In the literature, two approaches are more commonly used to define nodes. On one side, nodes can be defined using anatomical regions defined by an atlas. On the other side, some authors use a larger number of regions of the same size, not strictly related to an anatomical structure (Bassett et al., 2011; de Reus and van den Heuvel, 2013b; Hagmann et al., 2008; Owen et al., 2013; Zalesky et al., 2010). In the present work, the first option was preferred and the relationship between ROI size, local metrics, and node repeatability coefficients was analyzed in order to understand the effect of having different-sized nodes. The analysis showed strong relationships between most of the metrics and the ROI size. This effect is likely to depend on the relationship between degree and ROI size. Clearly, a large region has more distinct connections than a smaller region and the degree affects (by definition) many of the scalar metrics considered. Moreover, in the analysis of edges repeatability, no bias was found indicating higher weights for connections linked to larger nodes (Fig. 9A) (consistent with Cheng et al., 2012). These results together suggest that the selected weighting scheme allows correcting for bias in the edge weight magnitude, but cannot correct for the fact that larger ROIs are more likely to have a larger number of connections. This is a drawback of parcellations related to specific brain atlases, which could be improved by subdividing larger regions in order to have regions with similar size. On the other side, the analysis also showed that metrics of larger nodes were more precise (lower CV). Although this result is also related to the relationship between metric value and ROI size, it suggests that an excessive subparcellation will reduce reliability (Buchanan et al., 2013; Zalesky et al., 2010). Additionally, in line with this idea lower repeatability of local strength (see the Supplementary Material in Bassett et al., 2011) and lower similarity (Cammoun et al., 2012) were found at higher resolutions.

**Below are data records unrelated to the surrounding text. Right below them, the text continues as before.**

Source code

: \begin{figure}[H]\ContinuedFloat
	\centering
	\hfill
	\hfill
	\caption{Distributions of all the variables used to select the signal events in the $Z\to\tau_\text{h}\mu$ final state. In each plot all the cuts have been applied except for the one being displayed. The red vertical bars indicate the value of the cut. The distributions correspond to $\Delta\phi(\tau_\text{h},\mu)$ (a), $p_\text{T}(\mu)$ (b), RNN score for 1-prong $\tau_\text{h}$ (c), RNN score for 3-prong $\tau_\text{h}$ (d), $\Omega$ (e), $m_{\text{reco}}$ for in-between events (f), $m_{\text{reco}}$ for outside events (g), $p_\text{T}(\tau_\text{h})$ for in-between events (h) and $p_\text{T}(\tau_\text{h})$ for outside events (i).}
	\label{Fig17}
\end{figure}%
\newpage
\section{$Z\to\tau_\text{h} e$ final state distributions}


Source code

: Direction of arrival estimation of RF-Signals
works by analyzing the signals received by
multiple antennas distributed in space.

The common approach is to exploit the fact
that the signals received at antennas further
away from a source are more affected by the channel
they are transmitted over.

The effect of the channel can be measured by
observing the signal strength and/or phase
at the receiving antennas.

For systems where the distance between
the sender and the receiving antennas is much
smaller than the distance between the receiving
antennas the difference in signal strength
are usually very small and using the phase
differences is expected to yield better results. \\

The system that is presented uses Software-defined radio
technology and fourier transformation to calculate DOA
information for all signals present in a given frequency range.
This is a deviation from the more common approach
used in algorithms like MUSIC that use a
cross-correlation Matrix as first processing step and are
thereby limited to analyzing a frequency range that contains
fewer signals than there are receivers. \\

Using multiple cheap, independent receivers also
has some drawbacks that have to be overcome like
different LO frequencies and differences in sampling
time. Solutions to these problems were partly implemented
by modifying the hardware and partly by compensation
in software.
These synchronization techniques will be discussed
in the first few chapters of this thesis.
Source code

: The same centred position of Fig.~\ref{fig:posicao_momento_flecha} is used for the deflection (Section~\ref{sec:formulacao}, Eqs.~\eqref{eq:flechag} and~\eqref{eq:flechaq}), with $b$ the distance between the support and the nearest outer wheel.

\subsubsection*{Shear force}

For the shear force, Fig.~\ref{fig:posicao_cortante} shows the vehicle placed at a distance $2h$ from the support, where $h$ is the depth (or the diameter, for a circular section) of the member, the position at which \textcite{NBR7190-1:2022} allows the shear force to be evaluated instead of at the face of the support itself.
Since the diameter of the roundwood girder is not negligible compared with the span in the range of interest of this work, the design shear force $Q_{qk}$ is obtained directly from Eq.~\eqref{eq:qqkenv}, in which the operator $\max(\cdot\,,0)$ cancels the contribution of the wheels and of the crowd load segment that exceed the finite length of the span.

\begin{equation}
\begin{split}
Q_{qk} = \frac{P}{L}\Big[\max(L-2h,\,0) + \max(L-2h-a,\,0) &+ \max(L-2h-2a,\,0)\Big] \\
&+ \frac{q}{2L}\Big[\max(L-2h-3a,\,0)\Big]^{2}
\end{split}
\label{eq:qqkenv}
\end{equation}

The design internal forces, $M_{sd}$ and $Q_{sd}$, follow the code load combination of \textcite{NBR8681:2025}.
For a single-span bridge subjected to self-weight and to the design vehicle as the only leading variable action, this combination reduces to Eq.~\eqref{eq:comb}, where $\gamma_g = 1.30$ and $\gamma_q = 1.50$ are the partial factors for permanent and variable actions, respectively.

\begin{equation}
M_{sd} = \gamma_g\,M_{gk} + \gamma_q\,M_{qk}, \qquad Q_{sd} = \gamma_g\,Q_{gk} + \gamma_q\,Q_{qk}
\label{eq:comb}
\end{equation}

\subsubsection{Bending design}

Another interesting result at the local level was that weighted average node distance was not related to the node size, but it was related to both its repeatability coefficients. In particular, nodes with higher average distance had poorer repeatability, suggesting that longer connections are less reproducible. This result is consistent with the repeatability analysis of the average network and also with results on single connections. Indeed, for single direct connections, a positive association was found between CV and the Euclidean distance between the connected nodes (Fig. 9B). All these results suggest that longer tracts are less reproducible and are consistent with the analysis of Owen and associates (2013).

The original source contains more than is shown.